Tra disuguaglianze nei servizi pubblici, politiche inefficaci e narrazioni stereotipate, il Mezzogiorno continua a perdere i suoi giovani. Eppure, opportunità e potenziale di sviluppo ci sono, ma è necessaria un'azione mirata e concreta

di MARGHERITA AMBROGETTI DAMIANI
23 dicembre 2024
Giovani in fuga dal sud Italia (foto di repertorio)

Giovani in fuga dal sud Italia (foto di repertorio)

La questione della fuga dei giovani dal Sud verso il Nord – o addirittura verso l’estero – rappresenta un chiaro sintomo di un’emergenza sociale ed economica ancora attuale, nonostante i numeri del Mezzogiorno da due anni siano in crescita. Il rapporto Svimez lo definisce come un “degiovanimento” inarrestabile, ma è evidente che qualcosa di più per arginarlo si potrebbe e dovrebbe fare. I dati delineano un quadro drammatico: negli ultimi dieci anni, quasi 200.000 laureati hanno lasciato il Sud. Un vero e proprio esodo, che non si spiega soltanto con la mancanza di lavoro. I fattori sono molteplici e includono la qualità dell’offerta lavorativa e le profonde disuguaglianze nei servizi pubblici.

In un contesto in cui il potere d'acquisto diminuisce sempre più e l’accesso a diritti essenziali come asili nido, tempo pieno nelle scuole e infrastrutture scolastiche resta limitato, il divario con il Centro-Nord appare insormontabile. Questo scenario, oltre a impoverire il tessuto economico delle regioni meridionali, ne compromette il capitale umano, erodendo risorse fondamentali per lo sviluppo. 

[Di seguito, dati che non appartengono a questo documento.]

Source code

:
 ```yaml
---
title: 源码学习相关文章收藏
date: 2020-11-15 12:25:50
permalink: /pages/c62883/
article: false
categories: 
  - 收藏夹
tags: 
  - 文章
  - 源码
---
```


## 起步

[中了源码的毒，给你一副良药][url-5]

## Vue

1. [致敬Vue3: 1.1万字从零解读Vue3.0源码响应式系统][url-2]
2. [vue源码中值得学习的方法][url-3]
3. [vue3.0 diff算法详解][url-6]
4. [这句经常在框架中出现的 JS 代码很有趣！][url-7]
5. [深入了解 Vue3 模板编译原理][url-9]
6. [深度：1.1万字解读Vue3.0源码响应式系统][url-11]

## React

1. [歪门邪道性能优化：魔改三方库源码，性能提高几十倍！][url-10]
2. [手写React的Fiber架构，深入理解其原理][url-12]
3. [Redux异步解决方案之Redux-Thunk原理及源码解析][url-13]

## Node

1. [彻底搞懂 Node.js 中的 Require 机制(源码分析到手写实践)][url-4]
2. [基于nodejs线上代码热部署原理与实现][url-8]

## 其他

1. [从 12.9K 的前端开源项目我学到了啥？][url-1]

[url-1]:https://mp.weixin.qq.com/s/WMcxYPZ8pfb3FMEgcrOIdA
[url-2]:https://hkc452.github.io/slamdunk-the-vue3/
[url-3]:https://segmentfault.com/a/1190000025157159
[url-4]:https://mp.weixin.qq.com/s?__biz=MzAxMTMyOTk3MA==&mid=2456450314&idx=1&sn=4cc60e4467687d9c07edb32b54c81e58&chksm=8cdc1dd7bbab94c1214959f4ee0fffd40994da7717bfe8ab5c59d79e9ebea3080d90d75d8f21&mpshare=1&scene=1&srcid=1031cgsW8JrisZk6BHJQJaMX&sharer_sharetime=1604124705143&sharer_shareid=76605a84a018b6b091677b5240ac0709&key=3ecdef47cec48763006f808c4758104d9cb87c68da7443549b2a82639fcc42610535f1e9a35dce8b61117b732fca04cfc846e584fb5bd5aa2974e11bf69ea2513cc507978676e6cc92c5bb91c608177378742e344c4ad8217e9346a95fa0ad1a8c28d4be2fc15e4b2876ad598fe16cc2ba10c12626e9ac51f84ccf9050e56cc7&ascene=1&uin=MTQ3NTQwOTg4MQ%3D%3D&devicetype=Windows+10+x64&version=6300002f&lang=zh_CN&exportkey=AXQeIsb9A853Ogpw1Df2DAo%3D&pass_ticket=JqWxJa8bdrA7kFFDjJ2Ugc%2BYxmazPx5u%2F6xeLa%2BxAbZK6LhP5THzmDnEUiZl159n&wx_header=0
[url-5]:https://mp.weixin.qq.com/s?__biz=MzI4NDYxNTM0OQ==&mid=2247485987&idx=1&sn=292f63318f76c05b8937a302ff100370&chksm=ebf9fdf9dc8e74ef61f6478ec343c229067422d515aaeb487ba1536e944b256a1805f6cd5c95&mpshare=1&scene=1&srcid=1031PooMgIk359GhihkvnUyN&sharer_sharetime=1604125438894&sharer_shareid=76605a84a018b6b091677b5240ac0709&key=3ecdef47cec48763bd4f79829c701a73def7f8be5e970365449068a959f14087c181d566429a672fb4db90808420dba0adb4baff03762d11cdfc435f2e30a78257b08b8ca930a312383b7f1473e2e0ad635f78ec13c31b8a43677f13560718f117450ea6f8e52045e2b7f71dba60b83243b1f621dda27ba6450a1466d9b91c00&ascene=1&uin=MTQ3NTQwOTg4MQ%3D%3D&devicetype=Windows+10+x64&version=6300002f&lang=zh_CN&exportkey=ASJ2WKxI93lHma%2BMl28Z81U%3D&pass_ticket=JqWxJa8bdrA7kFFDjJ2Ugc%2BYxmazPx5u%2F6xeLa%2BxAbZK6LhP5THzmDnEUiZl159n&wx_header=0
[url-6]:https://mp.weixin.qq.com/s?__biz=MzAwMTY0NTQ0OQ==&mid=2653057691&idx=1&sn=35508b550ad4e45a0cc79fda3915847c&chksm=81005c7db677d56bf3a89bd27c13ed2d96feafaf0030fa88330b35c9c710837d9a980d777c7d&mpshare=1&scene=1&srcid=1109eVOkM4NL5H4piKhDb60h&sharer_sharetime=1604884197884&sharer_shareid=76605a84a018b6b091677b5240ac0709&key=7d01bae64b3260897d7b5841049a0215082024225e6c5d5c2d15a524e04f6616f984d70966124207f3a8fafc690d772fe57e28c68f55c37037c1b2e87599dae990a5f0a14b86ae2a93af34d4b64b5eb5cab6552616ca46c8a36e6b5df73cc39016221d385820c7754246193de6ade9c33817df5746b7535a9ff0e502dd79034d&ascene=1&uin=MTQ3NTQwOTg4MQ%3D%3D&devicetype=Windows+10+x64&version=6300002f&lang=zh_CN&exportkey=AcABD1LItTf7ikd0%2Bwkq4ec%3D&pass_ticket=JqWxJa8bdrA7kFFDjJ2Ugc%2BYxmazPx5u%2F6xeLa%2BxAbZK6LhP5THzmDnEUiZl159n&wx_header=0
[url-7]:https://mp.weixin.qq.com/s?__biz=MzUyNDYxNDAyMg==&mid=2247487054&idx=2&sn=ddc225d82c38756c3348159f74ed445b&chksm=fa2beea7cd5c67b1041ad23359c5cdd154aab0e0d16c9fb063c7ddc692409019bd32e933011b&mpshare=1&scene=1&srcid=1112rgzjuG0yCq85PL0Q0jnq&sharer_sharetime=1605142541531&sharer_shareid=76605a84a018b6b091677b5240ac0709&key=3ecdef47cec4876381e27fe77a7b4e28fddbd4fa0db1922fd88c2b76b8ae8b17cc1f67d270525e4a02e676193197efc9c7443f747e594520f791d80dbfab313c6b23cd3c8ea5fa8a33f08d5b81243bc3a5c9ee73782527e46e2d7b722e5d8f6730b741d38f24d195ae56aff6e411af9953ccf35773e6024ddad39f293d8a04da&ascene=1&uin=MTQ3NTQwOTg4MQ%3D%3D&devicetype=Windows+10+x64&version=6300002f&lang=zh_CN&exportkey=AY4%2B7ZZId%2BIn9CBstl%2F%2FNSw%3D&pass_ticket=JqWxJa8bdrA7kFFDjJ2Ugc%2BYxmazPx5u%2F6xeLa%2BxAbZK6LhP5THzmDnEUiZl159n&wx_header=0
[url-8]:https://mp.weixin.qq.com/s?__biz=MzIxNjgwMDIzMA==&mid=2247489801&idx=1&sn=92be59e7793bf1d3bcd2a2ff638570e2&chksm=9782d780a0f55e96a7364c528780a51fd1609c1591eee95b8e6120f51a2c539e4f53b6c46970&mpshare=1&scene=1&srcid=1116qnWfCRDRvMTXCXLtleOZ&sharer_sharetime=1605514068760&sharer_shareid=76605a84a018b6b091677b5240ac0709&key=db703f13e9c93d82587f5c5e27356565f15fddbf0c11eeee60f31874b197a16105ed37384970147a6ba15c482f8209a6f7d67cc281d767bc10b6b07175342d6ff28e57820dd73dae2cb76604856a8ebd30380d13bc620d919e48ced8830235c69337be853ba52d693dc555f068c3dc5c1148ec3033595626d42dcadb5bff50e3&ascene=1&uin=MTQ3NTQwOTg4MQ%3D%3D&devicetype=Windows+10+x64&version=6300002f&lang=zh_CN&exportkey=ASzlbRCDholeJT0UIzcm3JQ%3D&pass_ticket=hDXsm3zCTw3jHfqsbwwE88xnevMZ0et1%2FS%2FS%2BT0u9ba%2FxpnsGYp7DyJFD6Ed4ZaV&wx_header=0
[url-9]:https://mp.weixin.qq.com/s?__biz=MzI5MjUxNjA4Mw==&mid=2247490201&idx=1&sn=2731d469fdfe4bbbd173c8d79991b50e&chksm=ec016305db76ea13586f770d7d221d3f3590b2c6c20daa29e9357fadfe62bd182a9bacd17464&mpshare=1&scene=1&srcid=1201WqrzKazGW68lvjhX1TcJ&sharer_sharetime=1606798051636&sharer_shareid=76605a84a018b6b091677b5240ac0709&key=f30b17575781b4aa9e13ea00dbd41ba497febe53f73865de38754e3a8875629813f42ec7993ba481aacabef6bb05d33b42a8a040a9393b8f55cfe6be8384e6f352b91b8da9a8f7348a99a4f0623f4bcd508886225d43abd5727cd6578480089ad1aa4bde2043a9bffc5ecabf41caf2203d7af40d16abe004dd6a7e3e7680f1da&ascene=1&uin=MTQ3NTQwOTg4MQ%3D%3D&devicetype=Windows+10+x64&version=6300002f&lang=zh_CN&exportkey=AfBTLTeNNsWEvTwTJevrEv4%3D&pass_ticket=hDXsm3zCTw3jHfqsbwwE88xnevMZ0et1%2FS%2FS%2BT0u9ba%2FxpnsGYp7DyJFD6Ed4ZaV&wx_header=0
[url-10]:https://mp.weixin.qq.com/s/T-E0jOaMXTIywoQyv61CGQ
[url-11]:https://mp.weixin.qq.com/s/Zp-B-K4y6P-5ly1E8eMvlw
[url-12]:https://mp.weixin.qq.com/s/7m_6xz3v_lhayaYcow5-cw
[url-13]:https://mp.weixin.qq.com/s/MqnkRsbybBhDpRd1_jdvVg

Eppure, il Sud non è privo di opportunità. La crescita del settore agroalimentare, i poli tecnologici, le prospettive offerte dalla transizione energetica e le specializzazioni in ambiti come l’aeronautica e la farmaceutica rappresentano esempi concreti di un potenziale inespresso. Ma perché allora il Sud non riesce a trattenere i suoi giovani? La risposta risiede in un complesso intreccio di politiche inefficaci, scelte miopi e narrazioni stereotipate che relegano il Mezzogiorno a un’immagine distante dalla realtà, oscurandone le possibilità di sviluppo. Il risultato è una spirale perversa: i giovani lasciano il Sud per studiare o lavorare altrove, portando con sé, spesso, intere famiglie. I territori restano così spopolati, privi di slancio e sempre più marginalizzati. La soluzione non può limitarsi alla creazione di lavoro: è fondamentale garantire condizioni di vita dignitose che rendano sostenibile e desiderabile restare. Investire nei servizi essenziali, nella formazione e in politiche industriali moderne non è più una scelta, ma una necessità per arrestare l’emorragia di capitale umano. Anche perché il Nord, con tutte le sue attrattive, non rappresenta certo il paradiso che spesso si immagina e le contraddizioni dell’autonomia differenziata rischiano di aggravare ulteriormente le disuguaglianze. La sfida è costruire un Mezzogiorno che non sia una scelta di ripiego, ma una terra di possibilità. I governi siano all’altezza di questo compito.